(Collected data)
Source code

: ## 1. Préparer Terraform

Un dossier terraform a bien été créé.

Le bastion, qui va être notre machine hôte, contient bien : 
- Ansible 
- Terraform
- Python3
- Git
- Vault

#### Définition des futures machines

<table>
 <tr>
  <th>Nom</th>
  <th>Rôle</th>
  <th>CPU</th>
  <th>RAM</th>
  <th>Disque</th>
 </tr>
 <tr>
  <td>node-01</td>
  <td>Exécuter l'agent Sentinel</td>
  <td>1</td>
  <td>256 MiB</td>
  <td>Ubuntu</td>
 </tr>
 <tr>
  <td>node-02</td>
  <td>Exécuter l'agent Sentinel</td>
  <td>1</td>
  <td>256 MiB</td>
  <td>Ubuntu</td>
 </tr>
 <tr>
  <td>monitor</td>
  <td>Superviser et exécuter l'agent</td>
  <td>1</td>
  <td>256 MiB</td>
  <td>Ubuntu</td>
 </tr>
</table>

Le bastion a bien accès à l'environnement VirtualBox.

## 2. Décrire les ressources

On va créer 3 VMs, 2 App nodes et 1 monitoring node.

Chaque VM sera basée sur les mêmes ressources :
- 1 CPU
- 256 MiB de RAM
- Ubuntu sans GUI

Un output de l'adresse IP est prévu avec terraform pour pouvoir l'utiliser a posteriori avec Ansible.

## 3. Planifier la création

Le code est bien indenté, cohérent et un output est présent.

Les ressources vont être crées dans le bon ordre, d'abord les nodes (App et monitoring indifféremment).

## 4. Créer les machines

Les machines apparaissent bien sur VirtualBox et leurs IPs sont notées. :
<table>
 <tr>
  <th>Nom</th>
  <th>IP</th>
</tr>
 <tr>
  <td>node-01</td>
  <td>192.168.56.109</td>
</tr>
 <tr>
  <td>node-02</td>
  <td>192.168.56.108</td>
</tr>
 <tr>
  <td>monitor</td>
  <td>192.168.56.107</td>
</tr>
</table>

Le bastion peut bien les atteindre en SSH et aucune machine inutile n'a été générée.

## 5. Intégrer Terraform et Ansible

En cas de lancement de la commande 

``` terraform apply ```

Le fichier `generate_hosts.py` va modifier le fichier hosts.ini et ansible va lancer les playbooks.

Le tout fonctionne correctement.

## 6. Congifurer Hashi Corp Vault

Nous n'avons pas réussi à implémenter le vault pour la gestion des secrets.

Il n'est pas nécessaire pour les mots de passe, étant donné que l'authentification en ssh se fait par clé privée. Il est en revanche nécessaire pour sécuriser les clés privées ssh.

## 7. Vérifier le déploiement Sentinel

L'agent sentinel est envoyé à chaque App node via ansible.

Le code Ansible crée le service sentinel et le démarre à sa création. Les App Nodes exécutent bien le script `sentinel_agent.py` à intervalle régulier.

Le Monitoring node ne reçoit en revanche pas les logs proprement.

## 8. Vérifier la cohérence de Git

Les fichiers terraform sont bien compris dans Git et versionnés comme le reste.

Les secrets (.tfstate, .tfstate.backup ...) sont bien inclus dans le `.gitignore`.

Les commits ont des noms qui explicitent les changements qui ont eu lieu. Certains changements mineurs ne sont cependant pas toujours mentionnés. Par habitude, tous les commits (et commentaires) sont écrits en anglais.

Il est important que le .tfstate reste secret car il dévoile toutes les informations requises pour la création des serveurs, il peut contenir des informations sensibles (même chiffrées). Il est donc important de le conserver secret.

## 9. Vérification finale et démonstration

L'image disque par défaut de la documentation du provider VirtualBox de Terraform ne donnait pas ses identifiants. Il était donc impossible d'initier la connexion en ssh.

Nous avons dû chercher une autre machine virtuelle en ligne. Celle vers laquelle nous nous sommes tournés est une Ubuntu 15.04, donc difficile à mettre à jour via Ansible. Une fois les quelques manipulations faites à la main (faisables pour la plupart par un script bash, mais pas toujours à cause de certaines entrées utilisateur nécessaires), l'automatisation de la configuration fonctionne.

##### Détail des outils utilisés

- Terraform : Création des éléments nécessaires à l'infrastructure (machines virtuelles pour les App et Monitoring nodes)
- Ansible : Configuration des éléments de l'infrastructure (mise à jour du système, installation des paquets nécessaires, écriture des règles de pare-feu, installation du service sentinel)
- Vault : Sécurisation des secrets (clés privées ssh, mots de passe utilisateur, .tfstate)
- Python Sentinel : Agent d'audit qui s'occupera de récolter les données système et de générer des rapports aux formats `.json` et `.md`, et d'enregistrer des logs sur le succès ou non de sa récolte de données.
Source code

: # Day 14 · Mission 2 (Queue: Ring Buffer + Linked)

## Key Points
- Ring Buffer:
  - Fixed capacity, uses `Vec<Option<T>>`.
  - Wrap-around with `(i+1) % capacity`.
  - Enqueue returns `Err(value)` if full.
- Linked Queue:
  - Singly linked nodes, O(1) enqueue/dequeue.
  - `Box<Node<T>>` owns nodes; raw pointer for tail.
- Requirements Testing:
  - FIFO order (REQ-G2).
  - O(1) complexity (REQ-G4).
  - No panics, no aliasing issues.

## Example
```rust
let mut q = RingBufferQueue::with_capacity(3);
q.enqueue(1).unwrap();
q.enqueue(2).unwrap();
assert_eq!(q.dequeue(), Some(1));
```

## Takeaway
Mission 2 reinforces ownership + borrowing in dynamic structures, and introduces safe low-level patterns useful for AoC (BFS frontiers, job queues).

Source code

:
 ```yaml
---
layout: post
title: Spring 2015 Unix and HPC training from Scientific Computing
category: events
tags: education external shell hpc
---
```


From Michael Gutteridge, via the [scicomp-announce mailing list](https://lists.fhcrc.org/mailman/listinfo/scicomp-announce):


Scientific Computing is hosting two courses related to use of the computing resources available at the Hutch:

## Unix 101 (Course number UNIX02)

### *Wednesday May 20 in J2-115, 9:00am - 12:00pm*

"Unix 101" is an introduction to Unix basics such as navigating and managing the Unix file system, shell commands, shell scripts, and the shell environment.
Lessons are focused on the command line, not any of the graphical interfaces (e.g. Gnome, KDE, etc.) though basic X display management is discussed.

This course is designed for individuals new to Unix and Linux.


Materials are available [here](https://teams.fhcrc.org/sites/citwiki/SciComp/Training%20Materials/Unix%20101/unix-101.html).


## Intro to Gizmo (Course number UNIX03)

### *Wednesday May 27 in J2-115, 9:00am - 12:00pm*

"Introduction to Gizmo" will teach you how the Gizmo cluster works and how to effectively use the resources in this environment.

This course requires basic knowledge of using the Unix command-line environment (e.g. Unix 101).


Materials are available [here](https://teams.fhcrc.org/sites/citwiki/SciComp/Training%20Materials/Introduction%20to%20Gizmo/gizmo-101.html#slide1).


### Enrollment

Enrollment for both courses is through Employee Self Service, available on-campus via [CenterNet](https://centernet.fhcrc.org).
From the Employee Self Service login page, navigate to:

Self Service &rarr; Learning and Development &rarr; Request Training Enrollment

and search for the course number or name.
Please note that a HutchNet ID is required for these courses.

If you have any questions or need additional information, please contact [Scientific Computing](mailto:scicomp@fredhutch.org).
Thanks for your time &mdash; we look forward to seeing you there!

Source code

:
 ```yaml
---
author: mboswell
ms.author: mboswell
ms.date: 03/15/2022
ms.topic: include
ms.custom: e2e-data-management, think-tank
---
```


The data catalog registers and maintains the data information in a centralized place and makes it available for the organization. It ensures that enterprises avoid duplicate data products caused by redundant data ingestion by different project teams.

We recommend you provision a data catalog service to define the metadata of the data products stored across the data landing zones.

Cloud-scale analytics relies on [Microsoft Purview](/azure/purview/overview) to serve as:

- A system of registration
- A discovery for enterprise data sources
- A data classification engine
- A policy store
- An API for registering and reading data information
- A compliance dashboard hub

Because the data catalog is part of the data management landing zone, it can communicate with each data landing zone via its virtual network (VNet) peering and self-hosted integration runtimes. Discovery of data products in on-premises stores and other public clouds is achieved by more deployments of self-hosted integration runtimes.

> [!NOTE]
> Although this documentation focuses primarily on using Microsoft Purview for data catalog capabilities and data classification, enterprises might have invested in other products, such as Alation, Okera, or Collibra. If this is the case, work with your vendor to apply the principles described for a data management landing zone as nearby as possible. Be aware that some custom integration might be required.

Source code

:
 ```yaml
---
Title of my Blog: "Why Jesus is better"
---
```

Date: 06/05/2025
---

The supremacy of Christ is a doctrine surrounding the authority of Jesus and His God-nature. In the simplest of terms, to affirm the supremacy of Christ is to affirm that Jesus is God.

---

* [ACTIVITY] Once the line with "<th>CPU</th>" is found in the records above, print exactly that line and every line after it through the line with "## 2. Décrire les ressources".

* [TASK RESPONSE]
  <th>CPU</th>
  <th>RAM</th>
  <th>Disque</th>
 </tr>
 <tr>
  <td>node-01</td>
  <td>Exécuter l'agent Sentinel</td>
  <td>1</td>
  <td>256 MiB</td>
  <td>Ubuntu</td>
 </tr>
 <tr>
  <td>node-02</td>
  <td>Exécuter l'agent Sentinel</td>
  <td>1</td>
  <td>256 MiB</td>
  <td>Ubuntu</td>
 </tr>
 <tr>
  <td>monitor</td>
  <td>Superviser et exécuter l'agent</td>
  <td>1</td>
  <td>256 MiB</td>
  <td>Ubuntu</td>
 </tr>
</table>

Le bastion a bien accès à l'environnement VirtualBox.

## 2. Décrire les ressources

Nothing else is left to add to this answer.